*ENTRIES SHOWN*
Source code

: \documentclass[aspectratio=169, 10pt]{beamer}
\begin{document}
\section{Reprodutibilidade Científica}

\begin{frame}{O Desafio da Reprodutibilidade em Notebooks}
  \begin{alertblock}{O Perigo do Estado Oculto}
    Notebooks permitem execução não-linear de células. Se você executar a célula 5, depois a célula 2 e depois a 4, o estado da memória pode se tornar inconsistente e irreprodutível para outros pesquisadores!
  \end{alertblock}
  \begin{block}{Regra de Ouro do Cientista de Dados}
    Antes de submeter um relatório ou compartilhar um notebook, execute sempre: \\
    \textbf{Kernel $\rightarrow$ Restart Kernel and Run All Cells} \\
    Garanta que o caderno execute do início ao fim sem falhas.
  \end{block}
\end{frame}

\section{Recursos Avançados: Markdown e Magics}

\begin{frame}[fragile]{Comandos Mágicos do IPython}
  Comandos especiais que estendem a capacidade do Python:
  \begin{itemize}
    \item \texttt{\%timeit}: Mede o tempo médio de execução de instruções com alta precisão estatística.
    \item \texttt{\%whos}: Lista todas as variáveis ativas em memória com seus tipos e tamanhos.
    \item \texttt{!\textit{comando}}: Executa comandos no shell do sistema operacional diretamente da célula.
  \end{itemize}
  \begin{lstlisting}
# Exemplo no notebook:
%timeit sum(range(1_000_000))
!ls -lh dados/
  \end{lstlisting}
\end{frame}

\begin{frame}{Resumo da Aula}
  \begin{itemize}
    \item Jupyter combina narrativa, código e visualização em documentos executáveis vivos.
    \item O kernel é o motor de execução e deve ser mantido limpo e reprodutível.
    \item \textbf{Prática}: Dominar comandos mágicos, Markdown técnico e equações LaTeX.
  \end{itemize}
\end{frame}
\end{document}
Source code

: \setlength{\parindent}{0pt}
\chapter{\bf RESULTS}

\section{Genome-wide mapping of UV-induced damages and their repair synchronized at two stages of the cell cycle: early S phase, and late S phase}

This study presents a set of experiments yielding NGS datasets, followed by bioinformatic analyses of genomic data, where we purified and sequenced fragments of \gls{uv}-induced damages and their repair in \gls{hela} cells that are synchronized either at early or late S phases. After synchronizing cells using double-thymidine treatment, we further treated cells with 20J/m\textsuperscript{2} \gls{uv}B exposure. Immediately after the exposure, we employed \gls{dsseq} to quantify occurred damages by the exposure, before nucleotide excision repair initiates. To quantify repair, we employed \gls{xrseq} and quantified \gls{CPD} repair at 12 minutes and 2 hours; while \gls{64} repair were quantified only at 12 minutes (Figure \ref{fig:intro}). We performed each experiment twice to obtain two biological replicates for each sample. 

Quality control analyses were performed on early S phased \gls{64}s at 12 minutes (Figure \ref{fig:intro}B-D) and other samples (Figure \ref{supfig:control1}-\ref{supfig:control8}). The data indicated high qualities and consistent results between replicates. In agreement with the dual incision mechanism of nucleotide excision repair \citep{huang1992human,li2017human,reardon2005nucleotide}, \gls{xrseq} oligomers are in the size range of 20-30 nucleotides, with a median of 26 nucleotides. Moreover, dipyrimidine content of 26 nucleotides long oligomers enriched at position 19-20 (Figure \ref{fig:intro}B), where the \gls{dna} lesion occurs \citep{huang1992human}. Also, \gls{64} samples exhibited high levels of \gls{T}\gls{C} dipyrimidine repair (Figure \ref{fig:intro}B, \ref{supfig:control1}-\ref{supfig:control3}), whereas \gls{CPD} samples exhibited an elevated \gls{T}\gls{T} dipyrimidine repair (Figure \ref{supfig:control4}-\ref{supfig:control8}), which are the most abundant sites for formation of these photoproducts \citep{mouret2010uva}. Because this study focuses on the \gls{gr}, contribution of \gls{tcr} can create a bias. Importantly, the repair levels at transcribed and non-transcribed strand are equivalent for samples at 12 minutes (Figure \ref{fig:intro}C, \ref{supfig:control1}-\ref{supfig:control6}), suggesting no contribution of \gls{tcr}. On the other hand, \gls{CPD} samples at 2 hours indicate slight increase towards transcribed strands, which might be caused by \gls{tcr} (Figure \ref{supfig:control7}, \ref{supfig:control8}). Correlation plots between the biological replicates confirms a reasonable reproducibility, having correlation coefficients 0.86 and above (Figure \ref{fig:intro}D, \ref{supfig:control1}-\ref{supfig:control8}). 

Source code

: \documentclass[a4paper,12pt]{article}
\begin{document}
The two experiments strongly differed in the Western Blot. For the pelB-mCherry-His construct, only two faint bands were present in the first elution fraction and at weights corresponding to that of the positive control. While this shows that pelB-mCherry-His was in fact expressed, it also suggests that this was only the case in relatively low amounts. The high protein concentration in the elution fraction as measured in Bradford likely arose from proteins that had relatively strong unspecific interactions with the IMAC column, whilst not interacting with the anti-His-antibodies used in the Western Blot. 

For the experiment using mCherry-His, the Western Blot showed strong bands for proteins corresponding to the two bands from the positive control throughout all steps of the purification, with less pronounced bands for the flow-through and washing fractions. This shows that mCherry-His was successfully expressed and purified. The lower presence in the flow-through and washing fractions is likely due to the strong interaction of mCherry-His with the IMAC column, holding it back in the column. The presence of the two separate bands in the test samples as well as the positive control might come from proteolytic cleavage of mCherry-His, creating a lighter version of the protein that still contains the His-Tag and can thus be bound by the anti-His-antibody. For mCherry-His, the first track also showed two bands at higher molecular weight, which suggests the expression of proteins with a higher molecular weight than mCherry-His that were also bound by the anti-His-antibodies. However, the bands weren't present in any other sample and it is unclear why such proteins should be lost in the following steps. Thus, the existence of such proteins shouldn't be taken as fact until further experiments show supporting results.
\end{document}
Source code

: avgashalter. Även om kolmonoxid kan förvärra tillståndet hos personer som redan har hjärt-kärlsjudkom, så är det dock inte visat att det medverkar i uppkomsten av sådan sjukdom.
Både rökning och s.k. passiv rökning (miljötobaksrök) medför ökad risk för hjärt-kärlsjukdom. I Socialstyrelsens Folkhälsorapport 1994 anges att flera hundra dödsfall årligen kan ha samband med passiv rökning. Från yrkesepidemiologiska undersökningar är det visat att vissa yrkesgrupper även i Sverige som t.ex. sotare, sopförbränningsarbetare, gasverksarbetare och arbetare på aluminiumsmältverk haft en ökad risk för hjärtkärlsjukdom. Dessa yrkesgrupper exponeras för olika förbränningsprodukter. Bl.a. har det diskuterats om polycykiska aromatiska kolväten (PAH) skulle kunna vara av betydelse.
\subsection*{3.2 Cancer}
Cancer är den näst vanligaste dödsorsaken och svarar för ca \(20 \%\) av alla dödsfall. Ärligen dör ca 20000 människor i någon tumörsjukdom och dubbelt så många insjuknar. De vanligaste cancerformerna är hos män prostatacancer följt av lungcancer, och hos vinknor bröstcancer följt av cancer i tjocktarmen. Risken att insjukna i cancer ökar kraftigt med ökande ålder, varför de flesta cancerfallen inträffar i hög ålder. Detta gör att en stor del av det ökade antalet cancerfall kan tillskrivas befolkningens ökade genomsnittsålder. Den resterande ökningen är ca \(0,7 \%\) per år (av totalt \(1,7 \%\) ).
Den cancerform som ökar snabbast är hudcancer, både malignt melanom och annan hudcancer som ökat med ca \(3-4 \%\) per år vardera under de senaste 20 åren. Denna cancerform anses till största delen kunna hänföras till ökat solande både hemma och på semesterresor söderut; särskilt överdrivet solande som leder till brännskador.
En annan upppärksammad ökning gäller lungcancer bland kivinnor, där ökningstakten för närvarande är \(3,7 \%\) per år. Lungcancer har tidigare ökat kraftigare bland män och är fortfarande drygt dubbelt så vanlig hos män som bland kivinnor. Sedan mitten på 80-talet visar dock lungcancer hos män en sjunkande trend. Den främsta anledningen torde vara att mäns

*ABOUT THIS EXERCISE*
For each line of the data that has the word "shows", report that line.

*EXERCISE RESULT*
The two experiments strongly differed in the Western Blot. For the pelB-mCherry-His construct, only two faint bands were present in the first elution fraction and at weights corresponding to that of the positive control. While this shows that pelB-mCherry-His was in fact expressed, it also suggests that this was only the case in relatively low amounts. The high protein concentration in the elution fraction as measured in Bradford likely arose from proteins that had relatively strong unspecific interactions with the IMAC column, whilst not interacting with the anti-His-antibodies used in the Western Blot. 
For the experiment using mCherry-His, the Western Blot showed strong bands for proteins corresponding to the two bands from the positive control throughout all steps of the purification, with less pronounced bands for the flow-through and washing fractions. This shows that mCherry-His was successfully expressed and purified. The lower presence in the flow-through and washing fractions is likely due to the strong interaction of mCherry-His with the IMAC column, holding it back in the column. The presence of the two separate bands in the test samples as well as the positive control might come from proteolytic cleavage of mCherry-His, creating a lighter version of the protein that still contains the His-Tag and can thus be bound by the anti-His-antibody. For mCherry-His, the first track also showed two bands at higher molecular weight, which suggests the expression of proteins with a higher molecular weight than mCherry-His that were also bound by the anti-His-antibodies. However, the bands weren't present in any other sample and it is unclear why such proteins should be lost in the following steps. Thus, the existence of such proteins shouldn't be taken as fact until further experiments show supporting results.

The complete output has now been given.